Wheals said the cost of finance for increasingly large onshore wind projects has also increased significantly since 2020, going from a cash rate of 0.1% to 4.35% today.
“That translates directly to the cost of financing a project and therefore the cost of the project and what it means for end consumers,” he said.
Wheals says cost effective finance has a lot to do with the bankability of a project – and this is where things can get particularly complicated for developers in Australia, where investors are being asked to financially commit to building generation before there’s a grid connection locked in – or in some cases, before a grid even exists.
Then there is the long and multi-tiered approvals process, which can lead to the delivery of a wind farm being stretched out to well beyond their planned – or optimal – timelines.
As Enel Green Power Australia’s CEO Werther Esposito noted later at the same conference, the lack of visibility on the timing of the process of grid connection, in particular, is having an adverse impact on the investment appetite.
“Probably, internally, we say that the complexity of the grid connection process in Australia is similar only to Mexico in our experience, if you compare to other markets,” he said, prompting some laughter from the audience.
But Esposito, Wheals and various other global wind energy executives including from RES, Goldwind and RWE, also noted that the grid connection situation, at least, is improving, with network companies, market bodies and governments joining forces to boost visibility and speed up critical project connection processes.
Cost problems – and the impacts of Australia’s predictably unpredictable energy politics – still need some nutting out.
“My message to us as an industry is that we … need to do the heavy lifting.

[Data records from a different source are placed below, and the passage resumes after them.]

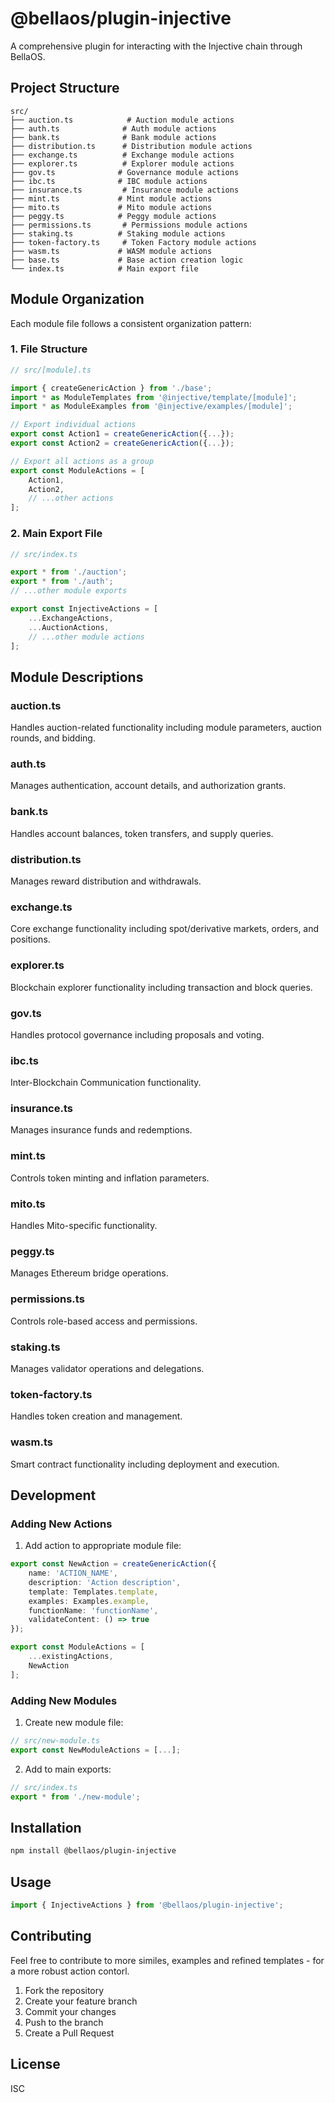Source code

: # @bellaos/plugin-injective

A comprehensive plugin for interacting with the Injective chain through BellaOS.

## Project Structure

```
src/
├── auction.ts            # Auction module actions
├── auth.ts              # Auth module actions
├── bank.ts              # Bank module actions
├── distribution.ts      # Distribution module actions
├── exchange.ts          # Exchange module actions
├── explorer.ts          # Explorer module actions
├── gov.ts              # Governance module actions
├── ibc.ts              # IBC module actions
├── insurance.ts         # Insurance module actions
├── mint.ts             # Mint module actions
├── mito.ts             # Mito module actions
├── peggy.ts            # Peggy module actions
├── permissions.ts       # Permissions module actions
├── staking.ts          # Staking module actions
├── token-factory.ts     # Token Factory module actions
├── wasm.ts             # WASM module actions
├── base.ts             # Base action creation logic
└── index.ts            # Main export file
```

## Module Organization

Each module file follows a consistent organization pattern:

### 1. File Structure
```typescript
// src/[module].ts

import { createGenericAction } from './base';
import * as ModuleTemplates from '@injective/template/[module]';
import * as ModuleExamples from '@injective/examples/[module]';

// Export individual actions
export const Action1 = createGenericAction({...});
export const Action2 = createGenericAction({...});

// Export all actions as a group
export const ModuleActions = [
    Action1,
    Action2,
    // ...other actions
];
```

### 2. Main Export File
```typescript
// src/index.ts

export * from './auction';
export * from './auth';
// ...other module exports

export const InjectiveActions = [
    ...ExchangeActions,
    ...AuctionActions,
    // ...other module actions
];
```

## Module Descriptions

### auction.ts
Handles auction-related functionality including module parameters, auction rounds, and bidding.

### auth.ts
Manages authentication, account details, and authorization grants.

### bank.ts
Handles account balances, token transfers, and supply queries.

### distribution.ts
Manages reward distribution and withdrawals.

### exchange.ts
Core exchange functionality including spot/derivative markets, orders, and positions.

### explorer.ts
Blockchain explorer functionality including transaction and block queries.

### gov.ts
Handles protocol governance including proposals and voting.

### ibc.ts
Inter-Blockchain Communication functionality.

### insurance.ts
Manages insurance funds and redemptions.

### mint.ts
Controls token minting and inflation parameters.

### mito.ts
Handles Mito-specific functionality.

### peggy.ts
Manages Ethereum bridge operations.

### permissions.ts
Controls role-based access and permissions.

### staking.ts
Manages validator operations and delegations.

### token-factory.ts
Handles token creation and management.

### wasm.ts
Smart contract functionality including deployment and execution.

## Development

### Adding New Actions

1. Add action to appropriate module file:
```typescript
export const NewAction = createGenericAction({
    name: 'ACTION_NAME',
    description: 'Action description',
    template: Templates.template,
    examples: Examples.example,
    functionName: 'functionName',
    validateContent: () => true
});

export const ModuleActions = [
    ...existingActions,
    NewAction
];
```

### Adding New Modules

1. Create new module file:
```typescript
// src/new-module.ts
export const NewModuleActions = [...];
```

2. Add to main exports:
```typescript
// src/index.ts
export * from './new-module';
```

## Installation

```bash
npm install @bellaos/plugin-injective
```

## Usage

```typescript
import { InjectiveActions } from '@bellaos/plugin-injective';
```

## Contributing
Feel free to contribute to more similes, examples and refined templates - for a more robust action contorl.

1. Fork the repository
2. Create your feature branch
3. Commit your changes
4. Push to the branch
5. Create a Pull Request

## License

ISC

We need to do that heavy lifting now,” Wheals told the conference.
“We’re looking at a four- to five-fold increase from today through to 2050. …We can’t afford to be distracted by the nuclear debate and, in fact, nuclear won’t be there in time for us anyway.
“So we just seem to get get on with it… To not continue the journey that we’re on would waste billions of dollars and place our energy security at risk – and, importantly, also deny a huge opportunity for regional Australia to capture the benefits of economic development that will flow from the industry.”